## Your assignment
From the data, return each line holding the word "времени".

## Given data
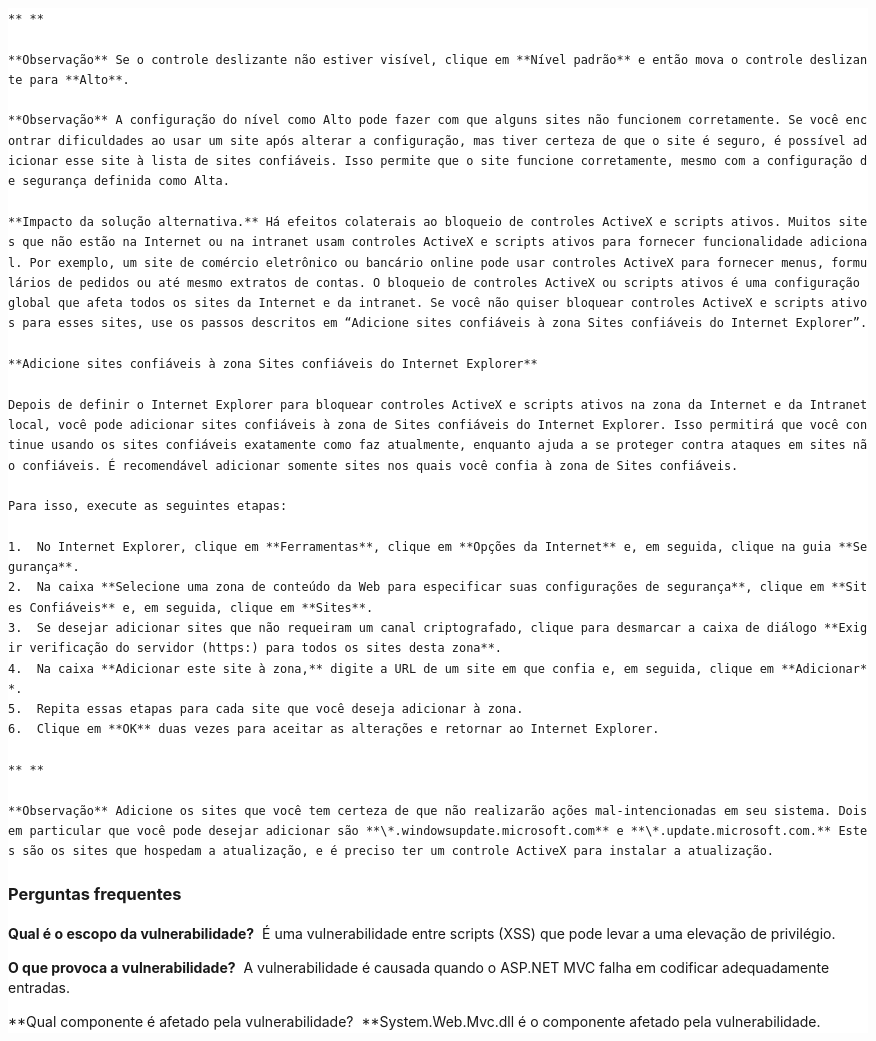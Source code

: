     ** **

    **Observação** Se o controle deslizante não estiver visível, clique em **Nível padrão** e então mova o controle deslizante para **Alto**.

    **Observação** A configuração do nível como Alto pode fazer com que alguns sites não funcionem corretamente. Se você encontrar dificuldades ao usar um site após alterar a configuração, mas tiver certeza de que o site é seguro, é possível adicionar esse site à lista de sites confiáveis. Isso permite que o site funcione corretamente, mesmo com a configuração de segurança definida como Alta.

    **Impacto da solução alternativa.** Há efeitos colaterais ao bloqueio de controles ActiveX e scripts ativos. Muitos sites que não estão na Internet ou na intranet usam controles ActiveX e scripts ativos para fornecer funcionalidade adicional. Por exemplo, um site de comércio eletrônico ou bancário online pode usar controles ActiveX para fornecer menus, formulários de pedidos ou até mesmo extratos de contas. O bloqueio de controles ActiveX ou scripts ativos é uma configuração global que afeta todos os sites da Internet e da intranet. Se você não quiser bloquear controles ActiveX e scripts ativos para esses sites, use os passos descritos em “Adicione sites confiáveis à zona Sites confiáveis do Internet Explorer”.

    **Adicione sites confiáveis à zona Sites confiáveis do Internet Explorer**

    Depois de definir o Internet Explorer para bloquear controles ActiveX e scripts ativos na zona da Internet e da Intranet local, você pode adicionar sites confiáveis à zona de Sites confiáveis do Internet Explorer. Isso permitirá que você continue usando os sites confiáveis exatamente como faz atualmente, enquanto ajuda a se proteger contra ataques em sites não confiáveis. É recomendável adicionar somente sites nos quais você confia à zona de Sites confiáveis.

    Para isso, execute as seguintes etapas:

    1.  No Internet Explorer, clique em **Ferramentas**, clique em **Opções da Internet** e, em seguida, clique na guia **Segurança**.
    2.  Na caixa **Selecione uma zona de conteúdo da Web para especificar suas configurações de segurança**, clique em **Sites Confiáveis** e, em seguida, clique em **Sites**.
    3.  Se desejar adicionar sites que não requeiram um canal criptografado, clique para desmarcar a caixa de diálogo **Exigir verificação do servidor (https:) para todos os sites desta zona**.
    4.  Na caixa **Adicionar este site à zona,** digite a URL de um site em que confia e, em seguida, clique em **Adicionar**.
    5.  Repita essas etapas para cada site que você deseja adicionar à zona.
    6.  Clique em **OK** duas vezes para aceitar as alterações e retornar ao Internet Explorer.

    ** **

    **Observação** Adicione os sites que você tem certeza de que não realizarão ações mal-intencionadas em seu sistema. Dois em particular que você pode desejar adicionar são **\*.windowsupdate.microsoft.com** e **\*.update.microsoft.com.** Estes são os sites que hospedam a atualização, e é preciso ter um controle ActiveX para instalar a atualização.

### Perguntas frequentes

**Qual é o escopo da vulnerabilidade?** 
É uma vulnerabilidade entre scripts (XSS) que pode levar a uma elevação de privilégio.

**O que provoca a vulnerabilidade?** 
A vulnerabilidade é causada quando o ASP.NET MVC falha em codificar adequadamente entradas.

**Qual componente é afetado pela vulnerabilidade? 
**System.Web.Mvc.dll é o componente afetado pela vulnerabilidade.
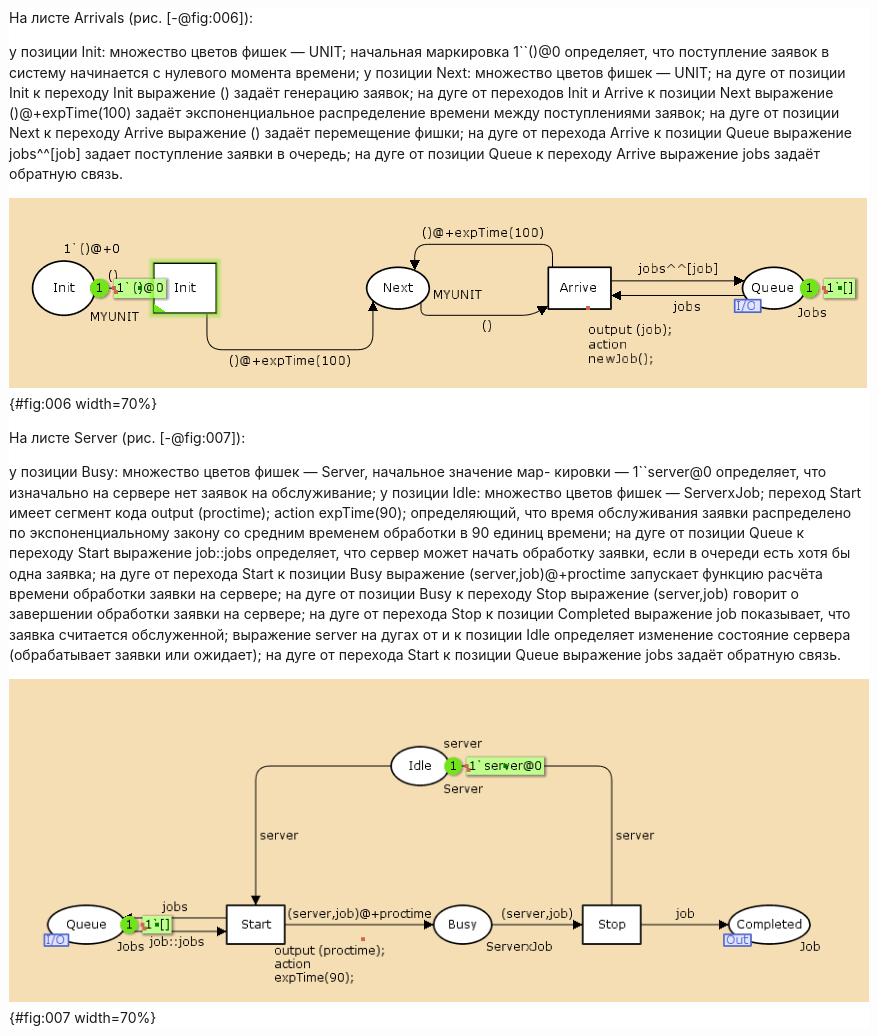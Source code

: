 На листе Arrivals (рис. [-@fig:006]):

у позиции Init: множество цветов фишек — UNIT; начальная маркировка 1``()@0 определяет, что поступление заявок в систему начинается с нулевого момента времени;
у позиции Next: множество цветов фишек — UNIT;
на дуге от позиции Init к переходу Init выражение () задаёт генерацию заявок;
на дуге от переходов Init и Arrive к позиции Next выражение ()@+expTime(100) задаёт экспоненциальное распределение времени между поступлениями заявок;
на дуге от позиции Next к переходу Arrive выражение () задаёт перемещение фишки;
на дуге от перехода Arrive к позиции Queue выражение jobs^^[job] задает поступление заявки в очередь;
на дуге от позиции Queue к переходу Arrive выражение jobs задаёт обратную связь.

![](image/12.png){#fig:006 width=70%}

На листе Server (рис. [-@fig:007]):

у позиции Busy: множество цветов фишек — Server, начальное значение мар- кировки — 1``server@0 определяет, что изначально на сервере нет заявок на обслуживание;
у позиции Idle: множество цветов фишек — ServerxJob;
переход Start имеет сегмент кода output (proctime); action expTime(90); определяющий, что время обслуживания заявки распределено по экспоненциальному закону со средним временем обработки в 90 единиц времени;
на дуге от позиции Queue к переходу Start выражение job::jobs определяет, что сервер может начать обработку заявки, если в очереди есть хотя бы одна заявка;
на дуге от перехода Start к позиции Busy выражение (server,job)@+proctime запускает функцию расчёта времени обработки заявки на сервере;
на дуге от позиции Busy к переходу Stop выражение (server,job) говорит о завершении обработки заявки на сервере;
на дуге от перехода Stop к позиции Completed выражение job показывает, что заявка считается обслуженной;
выражение server на дугах от и к позиции Idle определяет изменение состояние сервера (обрабатывает заявки или ожидает);
на дуге от перехода Start к позиции Queue выражение jobs задаёт обратную связь.

![](image/13.png){#fig:007 width=70%}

## Solution
у позиции Init: множество цветов фишек — UNIT; начальная маркировка 1``()@0 определяет, что поступление заявок в систему начинается с нулевого момента времени;
на дуге от переходов Init и Arrive к позиции Next выражение ()@+expTime(100) задаёт экспоненциальное распределение времени между поступлениями заявок;
переход Start имеет сегмент кода output (proctime); action expTime(90); определяющий, что время обслуживания заявки распределено по экспоненциальному закону со средним временем обработки в 90 единиц времени;
на дуге от перехода Start к позиции Busy выражение (server,job)@+proctime запускает функцию расчёта времени обработки заявки на сервере;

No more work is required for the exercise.